[Start of section]
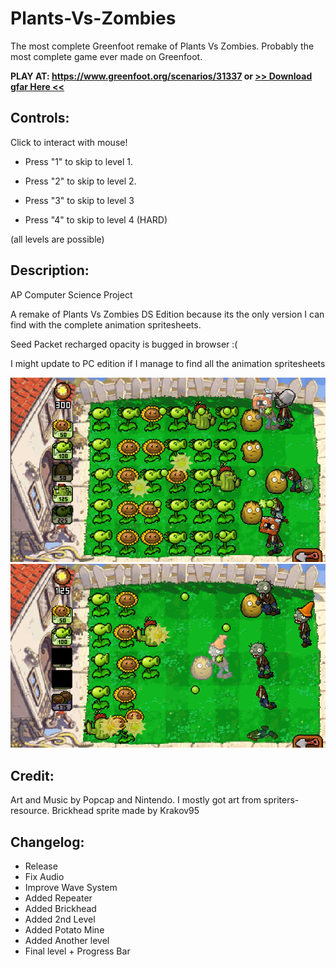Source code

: # Plants-Vs-Zombies
The most complete Greenfoot remake of Plants Vs Zombies. Probably the most complete game ever made on Greenfoot.

**PLAY AT: https://www.greenfoot.org/scenarios/31337 or [>> Download gfar Here <<](https://github.com/TheExploration/Plants-Vs-Zombies/releases/tag/0.2)**

## Controls:
Click to interact with mouse!

- Press "1" to skip to level 1.
  
- Press "2" to skip to level 2.
  
- Press "3" to skip to level 3

- Press "4" to skip to level 4 (HARD)
  
(all levels are possible)




## Description:
AP Computer Science Project

A remake of Plants Vs Zombies DS Edition because its the only version I can find with the complete animation spritesheets.

Seed Packet recharged opacity is bugged in browser :(

I might update to PC edition if I manage to find all the animation spritesheets

![demo2](https://github.com/TheExploration/Plants-Vs-Zombies/blob/master/demo2.png)
![demo](https://github.com/TheExploration/Plants-Vs-Zombies/blob/master/demo.png)


## Credit:
Art and Music by Popcap and Nintendo.
I mostly got art from spriters-resource.
Brickhead sprite made by Krakov95


## Changelog:
- Release
- Fix Audio
- Improve Wave System
- Added Repeater
- Added Brickhead
- Added 2nd Level
- Added Potato Mine
- Added Another level
- Final level + Progress Bar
[End of section]
BRIEF: Each line of the entries above that contains "animation" must be copied into the answer.

EXERCISE OUTPUT:
A remake of Plants Vs Zombies DS Edition because its the only version I can find with the complete animation spritesheets.
I might update to PC edition if I manage to find all the animation spritesheets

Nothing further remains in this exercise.